─── DATA SHOWN
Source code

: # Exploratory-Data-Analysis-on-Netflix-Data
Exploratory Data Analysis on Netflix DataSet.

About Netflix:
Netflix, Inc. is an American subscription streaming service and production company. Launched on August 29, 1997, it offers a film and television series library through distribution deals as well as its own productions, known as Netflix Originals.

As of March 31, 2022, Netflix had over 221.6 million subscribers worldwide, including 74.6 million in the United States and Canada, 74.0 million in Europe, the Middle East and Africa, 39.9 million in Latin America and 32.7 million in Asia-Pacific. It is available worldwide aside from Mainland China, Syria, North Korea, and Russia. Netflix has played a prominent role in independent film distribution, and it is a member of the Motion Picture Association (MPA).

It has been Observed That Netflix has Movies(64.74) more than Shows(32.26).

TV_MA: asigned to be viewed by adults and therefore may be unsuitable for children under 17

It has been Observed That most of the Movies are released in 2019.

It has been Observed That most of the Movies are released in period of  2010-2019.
──────
**WHAT IS NEEDED:** Output the complete set of records word for word.

**TASK RESPONSE:**
Source code

: # Exploratory-Data-Analysis-on-Netflix-Data
Exploratory Data Analysis on Netflix DataSet.

About Netflix:
Netflix, Inc. is an American subscription streaming service and production company. Launched on August 29, 1997, it offers a film and television series library through distribution deals as well as its own productions, known as Netflix Originals.

As of March 31, 2022, Netflix had over 221.6 million subscribers worldwide, including 74.6 million in the United States and Canada, 74.0 million in Europe, the Middle East and Africa, 39.9 million in Latin America and 32.7 million in Asia-Pacific. It is available worldwide aside from Mainland China, Syria, North Korea, and Russia. Netflix has played a prominent role in independent film distribution, and it is a member of the Motion Picture Association (MPA).

It has been Observed That Netflix has Movies(64.74) more than Shows(32.26).

TV_MA: asigned to be viewed by adults and therefore may be unsuitable for children under 17

It has been Observed That most of the Movies are released in 2019.

It has been Observed That most of the Movies are released in period of  2010-2019.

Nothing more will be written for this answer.